Task to carry out: Both the line containing "There also needs" and the line containing "need to reset" belong to the span. Output exactly that span from the listing below, and nothing outside it.
--- START ---
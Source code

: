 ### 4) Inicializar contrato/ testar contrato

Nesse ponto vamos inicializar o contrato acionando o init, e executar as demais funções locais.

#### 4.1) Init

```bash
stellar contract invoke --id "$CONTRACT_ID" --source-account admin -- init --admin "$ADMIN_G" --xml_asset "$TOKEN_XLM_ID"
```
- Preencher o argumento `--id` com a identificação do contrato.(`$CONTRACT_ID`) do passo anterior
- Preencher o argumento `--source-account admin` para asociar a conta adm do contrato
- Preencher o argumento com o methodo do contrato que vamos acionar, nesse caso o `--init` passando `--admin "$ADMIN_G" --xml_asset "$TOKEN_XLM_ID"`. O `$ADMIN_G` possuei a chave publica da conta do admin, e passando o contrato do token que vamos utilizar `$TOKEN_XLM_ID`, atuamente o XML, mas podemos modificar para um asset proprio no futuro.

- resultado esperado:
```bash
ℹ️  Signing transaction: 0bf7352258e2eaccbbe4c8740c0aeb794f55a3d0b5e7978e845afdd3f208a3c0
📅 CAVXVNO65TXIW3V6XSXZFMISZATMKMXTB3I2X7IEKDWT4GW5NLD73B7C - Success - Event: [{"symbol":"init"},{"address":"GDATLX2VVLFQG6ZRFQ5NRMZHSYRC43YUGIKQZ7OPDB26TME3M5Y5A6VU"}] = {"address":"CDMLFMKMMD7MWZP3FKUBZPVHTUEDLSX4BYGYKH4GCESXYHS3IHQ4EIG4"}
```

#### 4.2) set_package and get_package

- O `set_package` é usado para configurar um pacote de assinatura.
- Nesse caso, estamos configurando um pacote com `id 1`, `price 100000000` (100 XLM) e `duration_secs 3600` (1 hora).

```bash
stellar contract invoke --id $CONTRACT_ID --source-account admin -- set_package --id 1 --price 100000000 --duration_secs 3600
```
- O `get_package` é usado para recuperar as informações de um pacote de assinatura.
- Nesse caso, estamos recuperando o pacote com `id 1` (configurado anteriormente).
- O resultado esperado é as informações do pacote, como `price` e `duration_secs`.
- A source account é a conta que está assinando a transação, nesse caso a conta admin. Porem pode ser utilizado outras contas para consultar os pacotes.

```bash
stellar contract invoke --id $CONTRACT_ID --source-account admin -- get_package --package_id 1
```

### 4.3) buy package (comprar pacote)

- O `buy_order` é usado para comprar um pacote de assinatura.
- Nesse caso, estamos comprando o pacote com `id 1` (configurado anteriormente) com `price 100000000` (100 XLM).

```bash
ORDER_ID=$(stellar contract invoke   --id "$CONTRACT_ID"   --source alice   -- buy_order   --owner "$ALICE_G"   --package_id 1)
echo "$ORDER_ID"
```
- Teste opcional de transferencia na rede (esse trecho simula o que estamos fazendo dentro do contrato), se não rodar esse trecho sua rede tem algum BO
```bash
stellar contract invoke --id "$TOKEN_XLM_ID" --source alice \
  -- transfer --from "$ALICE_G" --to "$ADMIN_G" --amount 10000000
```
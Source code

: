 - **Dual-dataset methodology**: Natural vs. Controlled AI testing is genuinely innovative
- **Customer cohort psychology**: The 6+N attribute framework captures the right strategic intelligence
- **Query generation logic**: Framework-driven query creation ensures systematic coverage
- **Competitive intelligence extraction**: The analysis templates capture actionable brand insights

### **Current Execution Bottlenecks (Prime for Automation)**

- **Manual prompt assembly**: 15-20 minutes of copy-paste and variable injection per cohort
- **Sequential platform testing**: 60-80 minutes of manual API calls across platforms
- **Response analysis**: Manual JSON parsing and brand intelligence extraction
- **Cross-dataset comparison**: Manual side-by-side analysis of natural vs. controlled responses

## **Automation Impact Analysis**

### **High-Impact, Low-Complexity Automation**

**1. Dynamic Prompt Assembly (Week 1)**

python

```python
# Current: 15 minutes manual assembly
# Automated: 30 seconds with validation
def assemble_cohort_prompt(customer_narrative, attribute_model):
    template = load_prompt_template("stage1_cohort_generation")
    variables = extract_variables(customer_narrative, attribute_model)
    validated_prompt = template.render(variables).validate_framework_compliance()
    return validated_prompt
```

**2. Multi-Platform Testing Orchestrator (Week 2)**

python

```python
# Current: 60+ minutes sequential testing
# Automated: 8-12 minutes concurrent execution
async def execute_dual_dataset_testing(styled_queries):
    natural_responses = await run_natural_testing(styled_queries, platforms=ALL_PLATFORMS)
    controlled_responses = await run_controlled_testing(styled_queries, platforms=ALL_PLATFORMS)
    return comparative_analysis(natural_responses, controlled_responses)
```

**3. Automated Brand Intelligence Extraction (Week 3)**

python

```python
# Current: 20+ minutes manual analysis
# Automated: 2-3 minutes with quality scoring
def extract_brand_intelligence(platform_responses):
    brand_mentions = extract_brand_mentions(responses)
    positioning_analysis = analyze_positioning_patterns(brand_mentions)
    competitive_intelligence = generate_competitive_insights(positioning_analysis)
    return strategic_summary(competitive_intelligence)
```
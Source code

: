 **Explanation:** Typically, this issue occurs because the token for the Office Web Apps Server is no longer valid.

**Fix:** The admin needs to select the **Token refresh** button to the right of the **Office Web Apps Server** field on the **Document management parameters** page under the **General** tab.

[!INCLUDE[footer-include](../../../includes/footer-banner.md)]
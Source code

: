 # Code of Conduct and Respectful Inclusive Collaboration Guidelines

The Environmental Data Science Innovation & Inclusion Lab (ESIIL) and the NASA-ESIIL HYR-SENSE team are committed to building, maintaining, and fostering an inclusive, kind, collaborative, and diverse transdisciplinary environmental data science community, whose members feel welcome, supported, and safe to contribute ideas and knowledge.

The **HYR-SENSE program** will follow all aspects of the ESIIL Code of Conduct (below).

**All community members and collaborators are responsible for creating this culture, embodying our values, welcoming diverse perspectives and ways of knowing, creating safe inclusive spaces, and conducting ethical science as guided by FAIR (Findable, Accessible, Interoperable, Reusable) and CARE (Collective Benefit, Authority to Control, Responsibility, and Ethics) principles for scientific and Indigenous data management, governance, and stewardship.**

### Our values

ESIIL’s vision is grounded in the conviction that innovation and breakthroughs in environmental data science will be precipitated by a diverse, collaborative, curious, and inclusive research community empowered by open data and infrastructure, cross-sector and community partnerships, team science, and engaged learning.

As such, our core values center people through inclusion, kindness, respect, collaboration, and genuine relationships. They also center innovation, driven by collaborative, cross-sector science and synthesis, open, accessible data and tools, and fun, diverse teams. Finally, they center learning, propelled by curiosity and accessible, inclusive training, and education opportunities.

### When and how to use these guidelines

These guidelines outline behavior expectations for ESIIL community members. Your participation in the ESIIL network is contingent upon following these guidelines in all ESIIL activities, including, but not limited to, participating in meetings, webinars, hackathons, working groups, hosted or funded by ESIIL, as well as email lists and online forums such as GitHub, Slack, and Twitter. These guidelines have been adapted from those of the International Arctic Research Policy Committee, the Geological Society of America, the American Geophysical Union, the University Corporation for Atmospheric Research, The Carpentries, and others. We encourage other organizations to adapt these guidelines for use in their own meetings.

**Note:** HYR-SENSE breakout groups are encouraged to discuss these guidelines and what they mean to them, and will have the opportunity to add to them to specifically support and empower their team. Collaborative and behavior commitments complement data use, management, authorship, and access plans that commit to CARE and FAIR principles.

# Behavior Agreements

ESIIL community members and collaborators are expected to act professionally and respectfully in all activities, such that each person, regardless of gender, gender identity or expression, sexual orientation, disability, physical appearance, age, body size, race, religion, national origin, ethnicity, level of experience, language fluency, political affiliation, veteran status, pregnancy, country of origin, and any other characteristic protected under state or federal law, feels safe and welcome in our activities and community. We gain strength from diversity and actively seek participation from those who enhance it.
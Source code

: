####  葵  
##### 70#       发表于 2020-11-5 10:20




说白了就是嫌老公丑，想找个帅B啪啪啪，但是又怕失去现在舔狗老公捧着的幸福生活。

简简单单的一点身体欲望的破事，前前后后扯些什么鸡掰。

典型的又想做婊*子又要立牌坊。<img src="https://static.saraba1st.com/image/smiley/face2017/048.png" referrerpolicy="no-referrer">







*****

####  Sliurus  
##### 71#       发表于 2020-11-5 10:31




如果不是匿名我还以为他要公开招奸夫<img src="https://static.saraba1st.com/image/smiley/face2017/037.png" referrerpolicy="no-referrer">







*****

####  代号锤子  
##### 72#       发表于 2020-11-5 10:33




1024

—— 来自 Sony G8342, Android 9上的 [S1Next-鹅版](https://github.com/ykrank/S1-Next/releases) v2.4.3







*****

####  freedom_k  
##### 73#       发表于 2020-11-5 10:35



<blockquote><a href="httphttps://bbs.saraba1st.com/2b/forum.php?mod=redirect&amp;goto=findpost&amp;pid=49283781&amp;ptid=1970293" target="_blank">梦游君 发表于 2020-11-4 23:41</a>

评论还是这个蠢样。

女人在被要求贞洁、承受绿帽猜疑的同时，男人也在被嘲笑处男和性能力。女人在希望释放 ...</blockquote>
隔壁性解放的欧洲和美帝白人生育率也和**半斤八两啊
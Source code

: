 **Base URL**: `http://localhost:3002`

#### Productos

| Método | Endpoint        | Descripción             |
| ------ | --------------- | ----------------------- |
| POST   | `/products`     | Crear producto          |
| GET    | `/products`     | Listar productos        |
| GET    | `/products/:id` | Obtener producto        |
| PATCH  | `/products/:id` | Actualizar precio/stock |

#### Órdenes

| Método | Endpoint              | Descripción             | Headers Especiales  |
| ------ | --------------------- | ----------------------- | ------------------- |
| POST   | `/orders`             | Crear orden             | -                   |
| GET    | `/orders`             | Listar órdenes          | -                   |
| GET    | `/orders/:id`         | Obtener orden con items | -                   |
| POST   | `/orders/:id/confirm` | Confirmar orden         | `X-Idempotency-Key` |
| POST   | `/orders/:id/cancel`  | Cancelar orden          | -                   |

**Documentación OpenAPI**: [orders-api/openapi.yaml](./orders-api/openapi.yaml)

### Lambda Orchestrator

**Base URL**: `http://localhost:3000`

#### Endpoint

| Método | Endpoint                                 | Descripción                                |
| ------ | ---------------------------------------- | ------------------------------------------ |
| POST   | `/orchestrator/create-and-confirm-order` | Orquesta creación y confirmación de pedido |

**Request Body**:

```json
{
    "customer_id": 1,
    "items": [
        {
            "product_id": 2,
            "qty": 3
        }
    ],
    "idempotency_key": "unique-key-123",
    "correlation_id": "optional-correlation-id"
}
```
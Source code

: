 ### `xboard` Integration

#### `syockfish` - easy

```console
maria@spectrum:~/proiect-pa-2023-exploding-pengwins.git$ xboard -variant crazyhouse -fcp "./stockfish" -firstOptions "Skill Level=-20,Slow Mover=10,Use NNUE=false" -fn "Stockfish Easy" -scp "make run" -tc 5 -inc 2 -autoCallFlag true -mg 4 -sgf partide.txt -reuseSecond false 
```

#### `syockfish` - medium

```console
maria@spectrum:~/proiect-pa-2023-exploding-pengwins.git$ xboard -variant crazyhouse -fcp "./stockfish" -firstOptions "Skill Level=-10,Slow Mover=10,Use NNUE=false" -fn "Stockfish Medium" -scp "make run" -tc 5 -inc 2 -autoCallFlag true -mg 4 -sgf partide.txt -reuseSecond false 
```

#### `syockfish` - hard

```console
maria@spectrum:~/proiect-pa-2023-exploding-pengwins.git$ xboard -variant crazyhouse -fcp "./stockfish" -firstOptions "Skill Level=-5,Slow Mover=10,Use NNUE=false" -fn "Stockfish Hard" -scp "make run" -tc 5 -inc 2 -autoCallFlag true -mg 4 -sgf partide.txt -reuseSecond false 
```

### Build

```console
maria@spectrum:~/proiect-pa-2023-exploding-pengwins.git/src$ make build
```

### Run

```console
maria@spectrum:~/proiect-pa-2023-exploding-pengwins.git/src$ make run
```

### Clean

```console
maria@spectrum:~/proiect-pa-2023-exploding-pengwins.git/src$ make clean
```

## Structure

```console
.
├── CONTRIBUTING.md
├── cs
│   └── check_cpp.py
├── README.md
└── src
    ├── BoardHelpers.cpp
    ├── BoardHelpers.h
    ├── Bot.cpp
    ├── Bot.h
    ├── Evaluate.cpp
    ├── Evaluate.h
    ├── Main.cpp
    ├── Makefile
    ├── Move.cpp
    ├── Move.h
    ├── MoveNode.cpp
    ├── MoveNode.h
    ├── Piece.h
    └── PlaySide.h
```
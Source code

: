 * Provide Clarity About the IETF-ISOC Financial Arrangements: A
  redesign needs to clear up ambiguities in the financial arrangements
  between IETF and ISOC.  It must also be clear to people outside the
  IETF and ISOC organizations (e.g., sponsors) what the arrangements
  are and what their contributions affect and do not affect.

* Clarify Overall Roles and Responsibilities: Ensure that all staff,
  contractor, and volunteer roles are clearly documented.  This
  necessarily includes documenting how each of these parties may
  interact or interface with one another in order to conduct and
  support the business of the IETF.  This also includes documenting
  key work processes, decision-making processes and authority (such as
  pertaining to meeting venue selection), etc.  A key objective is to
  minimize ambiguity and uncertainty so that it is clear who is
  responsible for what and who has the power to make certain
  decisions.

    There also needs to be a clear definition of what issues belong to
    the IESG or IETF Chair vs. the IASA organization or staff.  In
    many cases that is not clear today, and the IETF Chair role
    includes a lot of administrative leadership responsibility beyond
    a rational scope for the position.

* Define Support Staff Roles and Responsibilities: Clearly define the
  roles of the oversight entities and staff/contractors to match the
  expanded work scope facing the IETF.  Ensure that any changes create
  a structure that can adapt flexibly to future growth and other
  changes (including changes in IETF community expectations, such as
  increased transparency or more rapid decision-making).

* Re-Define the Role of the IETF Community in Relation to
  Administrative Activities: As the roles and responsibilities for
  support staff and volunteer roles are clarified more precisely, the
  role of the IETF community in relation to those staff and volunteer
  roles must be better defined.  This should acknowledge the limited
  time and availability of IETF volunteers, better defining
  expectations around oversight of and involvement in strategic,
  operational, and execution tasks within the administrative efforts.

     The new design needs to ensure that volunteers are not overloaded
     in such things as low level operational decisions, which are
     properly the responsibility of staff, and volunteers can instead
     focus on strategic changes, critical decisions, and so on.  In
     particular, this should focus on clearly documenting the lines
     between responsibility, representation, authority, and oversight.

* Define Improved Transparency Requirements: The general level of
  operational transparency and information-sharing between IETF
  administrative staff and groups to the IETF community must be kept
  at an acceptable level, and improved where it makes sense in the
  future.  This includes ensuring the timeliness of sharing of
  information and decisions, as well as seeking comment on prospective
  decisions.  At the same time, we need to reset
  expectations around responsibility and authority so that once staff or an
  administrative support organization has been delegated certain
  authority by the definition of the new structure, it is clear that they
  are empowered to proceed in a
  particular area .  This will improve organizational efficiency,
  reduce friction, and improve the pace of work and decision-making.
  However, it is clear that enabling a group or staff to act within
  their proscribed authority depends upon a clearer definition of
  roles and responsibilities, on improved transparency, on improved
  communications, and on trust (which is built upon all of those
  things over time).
--- END ---
Result:
    There also needs to be a clear definition of what issues belong to
    the IESG or IETF Chair vs. the IASA organization or staff.  In
    many cases that is not clear today, and the IETF Chair role
    includes a lot of administrative leadership responsibility beyond
    a rational scope for the position.

* Define Support Staff Roles and Responsibilities: Clearly define the
  roles of the oversight entities and staff/contractors to match the
  expanded work scope facing the IETF.  Ensure that any changes create
  a structure that can adapt flexibly to future growth and other
  changes (including changes in IETF community expectations, such as
  increased transparency or more rapid decision-making).

* Re-Define the Role of the IETF Community in Relation to
  Administrative Activities: As the roles and responsibilities for
  support staff and volunteer roles are clarified more precisely, the
  role of the IETF community in relation to those staff and volunteer
  roles must be better defined.  This should acknowledge the limited
  time and availability of IETF volunteers, better defining
  expectations around oversight of and involvement in strategic,
  operational, and execution tasks within the administrative efforts.

     The new design needs to ensure that volunteers are not overloaded
     in such things as low level operational decisions, which are
     properly the responsibility of staff, and volunteers can instead
     focus on strategic changes, critical decisions, and so on.  In
     particular, this should focus on clearly documenting the lines
     between responsibility, representation, authority, and oversight.

* Define Improved Transparency Requirements: The general level of
  operational transparency and information-sharing between IETF
  administrative staff and groups to the IETF community must be kept
  at an acceptable level, and improved where it makes sense in the
  future.  This includes ensuring the timeliness of sharing of
  information and decisions, as well as seeking comment on prospective
  decisions.  At the same time, we need to reset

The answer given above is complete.